The Family Court denied the mother's objections to the Support Magistrate's fact-finding order because it found that the order was not “final.” The order cited Family Court Act Section 439(e), which permits objections to a “final” order of a Support Magistrate, and Section 439(a), which provides that a “determination by a Support Magistrate that a person is in willful violation of an order ․ and that recommends commitment ․ shall have no force and effect until confirmed by a judge of the court.” This was error. First, under the plain language of the statute, the Support Magistrate's fact-finding order was not an order that “shall have no force and effect until confirmed by a judge of the court,” since it did not recommend incarceration. The Support Magistrate's failure to make a recommendation as to incarceration upon his finding of willfulness essentially constituted a recommendation against incarceration, since the mother could not seek that remedy without a recommendation from the Support Magistrate. Moreover, the parties were entitled to a complete written fact-finding order, including a recommendation as to incarceration, within five court days following completion of the hearing on the mother's violation petition (22 NYCRR § 205.43[f], [g] ). Accordingly, the Family Court should have considered the mother's objections, and, upon doing so, should have exercised its authority to remand the matter to the Support Magistrate for an immediate recommendation as to incarceration, or to make, with or without holding a new hearing, its own findings of fact and order based on the record (Family Court Act § 439[e] ).

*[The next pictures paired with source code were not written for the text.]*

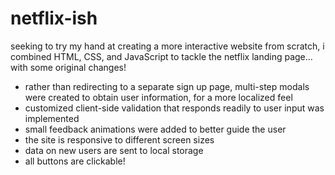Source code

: # netflix-ish
seeking to try my hand at creating a more interactive website from scratch, i combined HTML, CSS, and JavaScript to tackle the netflix landing page... with some original changes! 

- rather than redirecting to a separate sign up page, multi-step modals were created to obtain user information, for a more localized feel
- customized client-side validation that responds readily to user input was implemented
- small feedback animations were added to better guide the user
- the site is responsive to different screen sizes
- data on new users are sent to local storage 
- all buttons are clickable!
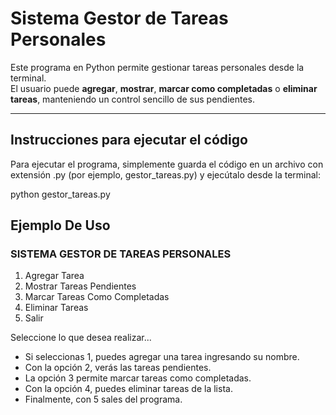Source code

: # Sistema Gestor de Tareas Personales

Este programa en Python permite gestionar tareas personales desde la terminal.  
El usuario puede **agregar**, **mostrar**, **marcar como completadas** o **eliminar tareas**, manteniendo un control sencillo de sus pendientes.

---
## Instrucciones para ejecutar el código
Para ejecutar el programa, simplemente guarda el código en un archivo con extensión .py (por ejemplo, gestor_tareas.py) y ejecútalo desde la terminal:

python gestor_tareas.py

## Ejemplo De Uso
### SISTEMA GESTOR DE TAREAS PERSONALES
1. Agregar Tarea 
2. Mostrar Tareas Pendientes
3. Marcar Tareas Como Completadas
4. Eliminar Tareas
5. Salir


Seleccione lo que desea realizar...

* Si seleccionas 1, puedes agregar una tarea ingresando su nombre.
* Con la opción 2, verás las tareas pendientes.
* La opción 3 permite marcar tareas como completadas.
* Con la opción 4, puedes eliminar tareas de la lista.
* Finalmente, con 5 sales del programa.
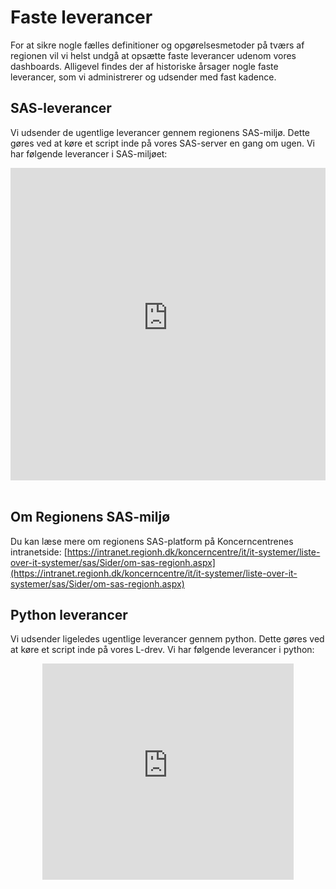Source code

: # Faste leverancer

For at sikre nogle fælles definitioner og opgørelsesmetoder på tværs af regionen vil vi helst undgå at opsætte faste leverancer udenom vores dashboards. Alligevel findes der af historiske årsager nogle faste leverancer, som vi administrerer og udsender med fast kadence.

## SAS-leverancer
Vi udsender de ugentlige leverancer gennem regionens SAS-miljø. Dette gøres ved at køre et script inde på vores SAS-server en gang om ugen. Vi har følgende leverancer i SAS-miljøet:

<center>
<iframe width="100%" height="500" frameborder="0" scrolling="no" src="https://regionh-my.sharepoint.com/personal/stefan_sajin-henningsen_regionh_dk/_layouts/15/Doc.aspx?sourcedoc={02a46bb1-7043-4b78-9d3e-cfe7173804d9}&action=embedview&wdAllowInteractivity=False&Item=Tabel1&wdHideGridlines=True&wdInConfigurator=True&wdInConfigurator=True"></iframe>
</center>
<br>

## Om Regionens SAS-miljø
Du kan læse mere om regionens SAS-platform på Koncerncentrenes intranetside:
[https://intranet.regionh.dk/koncerncentre/it/it-systemer/liste-over-it-systemer/sas/Sider/om-sas-regionh.aspx](https://intranet.regionh.dk/koncerncentre/it/it-systemer/liste-over-it-systemer/sas/Sider/om-sas-regionh.aspx)


## Python leverancer
Vi udsender ligeledes ugentlige leverancer gennem python. Dette gøres ved at køre et script inde på vores L-drev. Vi har følgende leverancer i python:
<center>
<iframe width="402" height="346" frameborder="0" scrolling="no" src="https://regionh-my.sharepoint.com/personal/stefan_sajin-henningsen_regionh_dk/_layouts/15/Doc.aspx?sourcedoc={0fb12110-94e1-4b1a-8488-dcf3b0dbe6dc}&action=embedview&wdAllowInteractivity=False&wdHideGridlines=True&wdHideHeaders=True&wdDownloadButton=True&wdInConfigurator=True&wdInConfigurator=True"></iframe>
</center>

The Family Court's order cited to trial court cases finding that Family Court may consider objections to nonfinal orders where irreparable harm would result from denial of permission to file such objections (see McGrath v. McGrath, 166 Misc.2d 512, 633 N.Y.S.2d 694 [Fam. Ct., Erie Co. 1995]; Matter of Heinlein v. Heinlein, 165 Misc.2d 357, 629 N.Y.S.2d 679 [Fam. Ct., Monroe Co. 1995] ). It nevertheless found that “a delay in the disposition of a violation of child support petition is not an irreparable harm.” However, under the circumstances of this case, the mother has made a prima facie showing that she suffered irreparable harm. A litigant has a right to bring a violation petition to an expeditious final disposition (Family Court Act § 439–a). The mother was deprived of the “expedited process” guaranteed by statute and the Family Court Rules when the support magistrate conducted protracted unauthorized “post-dispositional” proceedings.
1. The father's counsel states in his appellate brief that the support magistrate issued a fact-finding order dated July 12, 2017 recommending a suspended six-month sentence, and that a Family Court order dated July 12, 2017 confirmed this recommendation. However, since those orders were issued after the mother filed her appellate brief and are not included in the appellate record, we cannot consider them.